Activity | Copy the data below exactly, but not the pictures it contains.

Saved entries
_ _ _ _ _ _ _

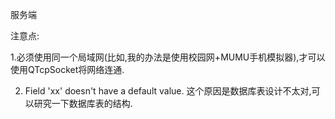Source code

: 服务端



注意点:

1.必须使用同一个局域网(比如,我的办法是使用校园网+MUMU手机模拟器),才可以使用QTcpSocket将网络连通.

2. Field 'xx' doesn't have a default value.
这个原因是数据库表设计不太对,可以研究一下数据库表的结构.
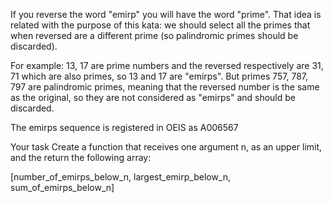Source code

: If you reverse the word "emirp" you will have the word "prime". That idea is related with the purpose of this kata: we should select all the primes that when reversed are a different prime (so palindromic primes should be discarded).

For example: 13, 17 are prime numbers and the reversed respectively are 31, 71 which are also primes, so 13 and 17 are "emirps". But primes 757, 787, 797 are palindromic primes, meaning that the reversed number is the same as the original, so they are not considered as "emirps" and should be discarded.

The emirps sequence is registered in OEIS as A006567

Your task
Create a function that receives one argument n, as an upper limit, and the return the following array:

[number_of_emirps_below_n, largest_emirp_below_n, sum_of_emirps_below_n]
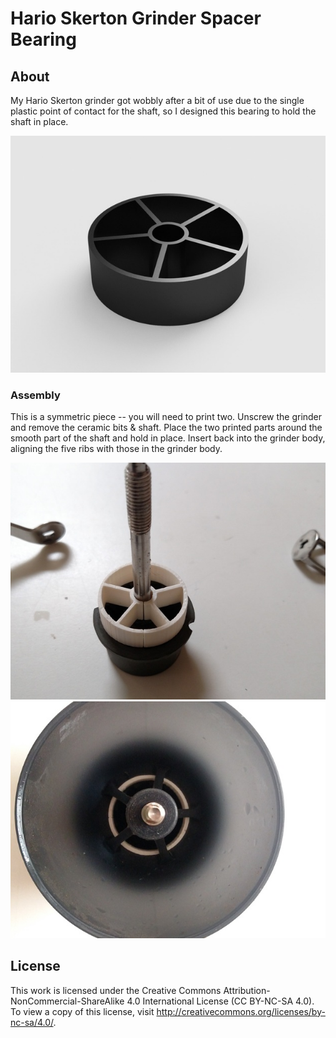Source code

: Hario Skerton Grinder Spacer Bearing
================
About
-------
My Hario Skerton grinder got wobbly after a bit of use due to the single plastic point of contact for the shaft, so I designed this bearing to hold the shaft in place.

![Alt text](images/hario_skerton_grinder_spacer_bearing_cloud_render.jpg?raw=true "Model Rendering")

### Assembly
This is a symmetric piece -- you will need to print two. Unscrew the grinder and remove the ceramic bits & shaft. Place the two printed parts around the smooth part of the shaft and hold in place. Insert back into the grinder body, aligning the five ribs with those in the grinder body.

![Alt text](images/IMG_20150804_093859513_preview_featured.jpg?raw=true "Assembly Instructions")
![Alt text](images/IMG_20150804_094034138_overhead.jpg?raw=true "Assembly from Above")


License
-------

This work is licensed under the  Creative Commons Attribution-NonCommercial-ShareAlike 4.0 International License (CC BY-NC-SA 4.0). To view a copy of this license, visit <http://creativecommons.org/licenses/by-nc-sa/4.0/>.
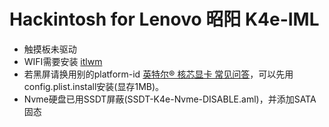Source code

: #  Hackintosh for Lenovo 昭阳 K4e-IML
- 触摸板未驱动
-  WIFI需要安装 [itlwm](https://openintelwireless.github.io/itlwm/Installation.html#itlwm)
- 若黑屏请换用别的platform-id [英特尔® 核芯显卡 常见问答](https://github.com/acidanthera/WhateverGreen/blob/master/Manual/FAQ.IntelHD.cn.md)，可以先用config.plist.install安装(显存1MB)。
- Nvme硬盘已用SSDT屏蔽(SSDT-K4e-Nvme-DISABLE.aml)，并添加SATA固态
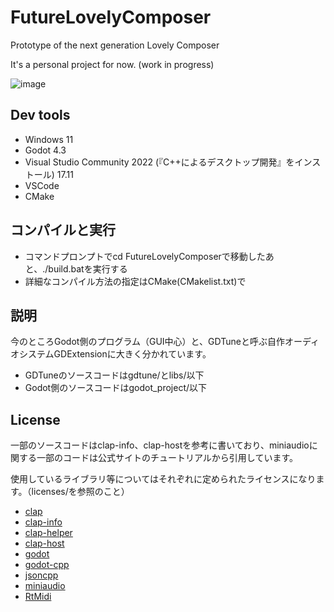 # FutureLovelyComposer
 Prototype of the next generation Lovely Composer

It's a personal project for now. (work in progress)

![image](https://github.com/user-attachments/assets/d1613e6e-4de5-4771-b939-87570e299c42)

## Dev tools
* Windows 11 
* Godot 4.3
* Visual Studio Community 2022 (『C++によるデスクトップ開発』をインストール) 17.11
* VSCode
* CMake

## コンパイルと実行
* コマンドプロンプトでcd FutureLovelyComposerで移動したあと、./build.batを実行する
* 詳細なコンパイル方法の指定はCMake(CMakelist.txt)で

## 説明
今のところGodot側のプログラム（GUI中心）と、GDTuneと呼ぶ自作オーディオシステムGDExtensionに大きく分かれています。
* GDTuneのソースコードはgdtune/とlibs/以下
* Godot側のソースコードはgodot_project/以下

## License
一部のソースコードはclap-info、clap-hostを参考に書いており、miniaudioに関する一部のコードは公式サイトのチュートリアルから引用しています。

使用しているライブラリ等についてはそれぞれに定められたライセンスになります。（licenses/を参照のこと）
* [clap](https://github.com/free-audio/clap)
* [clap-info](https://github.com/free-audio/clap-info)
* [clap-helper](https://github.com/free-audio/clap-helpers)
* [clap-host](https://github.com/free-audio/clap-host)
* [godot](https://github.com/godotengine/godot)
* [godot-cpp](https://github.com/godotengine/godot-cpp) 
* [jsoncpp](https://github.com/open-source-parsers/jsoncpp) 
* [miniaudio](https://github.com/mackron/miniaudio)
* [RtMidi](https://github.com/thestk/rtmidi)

_ _ _ _ _ _ _

Exercise solution |
Source code

: 服务端



注意点:

1.必须使用同一个局域网(比如,我的办法是使用校园网+MUMU手机模拟器),才可以使用QTcpSocket将网络连通.

2. Field 'xx' doesn't have a default value.
这个原因是数据库表设计不太对,可以研究一下数据库表的结构.
Source code

: If you reverse the word "emirp" you will have the word "prime". That idea is related with the purpose of this kata: we should select all the primes that when reversed are a different prime (so palindromic primes should be discarded).

For example: 13, 17 are prime numbers and the reversed respectively are 31, 71 which are also primes, so 13 and 17 are "emirps". But primes 757, 787, 797 are palindromic primes, meaning that the reversed number is the same as the original, so they are not considered as "emirps" and should be discarded.

The emirps sequence is registered in OEIS as A006567

Your task
Create a function that receives one argument n, as an upper limit, and the return the following array:

[number_of_emirps_below_n, largest_emirp_below_n, sum_of_emirps_below_n]
Source code

: Hario Skerton Grinder Spacer Bearing
================
About
-------
My Hario Skerton grinder got wobbly after a bit of use due to the single plastic point of contact for the shaft, so I designed this bearing to hold the shaft in place.

![Alt text](images/hario_skerton_grinder_spacer_bearing_cloud_render.jpg?raw=true "Model Rendering")

### Assembly
This is a symmetric piece -- you will need to print two. Unscrew the grinder and remove the ceramic bits & shaft. Place the two printed parts around the smooth part of the shaft and hold in place. Insert back into the grinder body, aligning the five ribs with those in the grinder body.

![Alt text](images/IMG_20150804_093859513_preview_featured.jpg?raw=true "Assembly Instructions")
![Alt text](images/IMG_20150804_094034138_overhead.jpg?raw=true "Assembly from Above")


License
-------

This work is licensed under the  Creative Commons Attribution-NonCommercial-ShareAlike 4.0 International License (CC BY-NC-SA 4.0). To view a copy of this license, visit <http://creativecommons.org/licenses/by-nc-sa/4.0/>.
Source code

: #  Hackintosh for Lenovo 昭阳 K4e-IML
- 触摸板未驱动
-  WIFI需要安装 [itlwm](https://openintelwireless.github.io/itlwm/Installation.html#itlwm)
- 若黑屏请换用别的platform-id [英特尔® 核芯显卡 常见问答](https://github.com/acidanthera/WhateverGreen/blob/master/Manual/FAQ.IntelHD.cn.md)，可以先用config.plist.install安装(显存1MB)。
- Nvme硬盘已用SSDT屏蔽(SSDT-K4e-Nvme-DISABLE.aml)，并添加SATA固态
 # FutureLovelyComposer
 Prototype of the next generation Lovely Composer

It's a personal project for now. (work in progress)

![image](https://github.com/user-attachments/assets/d1613e6e-4de5-4771-b939-87570e299c42)

## Dev tools
* Windows 11 
* Godot 4.3
* Visual Studio Community 2022 (『C++によるデスクトップ開発』をインストール) 17.11
* VSCode
* CMake

## コンパイルと実行
* コマンドプロンプトでcd FutureLovelyComposerで移動したあと、./build.batを実行する
* 詳細なコンパイル方法の指定はCMake(CMakelist.txt)で

## 説明
今のところGodot側のプログラム（GUI中心）と、GDTuneと呼ぶ自作オーディオシステムGDExtensionに大きく分かれています。
* GDTuneのソースコードはgdtune/とlibs/以下
* Godot側のソースコードはgodot_project/以下

## License
一部のソースコードはclap-info、clap-hostを参考に書いており、miniaudioに関する一部のコードは公式サイトのチュートリアルから引用しています。

使用しているライブラリ等についてはそれぞれに定められたライセンスになります。（licenses/を参照のこと）
* [clap](https://github.com/free-audio/clap)
* [clap-info](https://github.com/free-audio/clap-info)
* [clap-helper](https://github.com/free-audio/clap-helpers)
* [clap-host](https://github.com/free-audio/clap-host)
* [godot](https://github.com/godotengine/godot)
* [godot-cpp](https://github.com/godotengine/godot-cpp) 
* [jsoncpp](https://github.com/open-source-parsers/jsoncpp) 
* [miniaudio](https://github.com/mackron/miniaudio)
* [RtMidi](https://github.com/thestk/rtmidi)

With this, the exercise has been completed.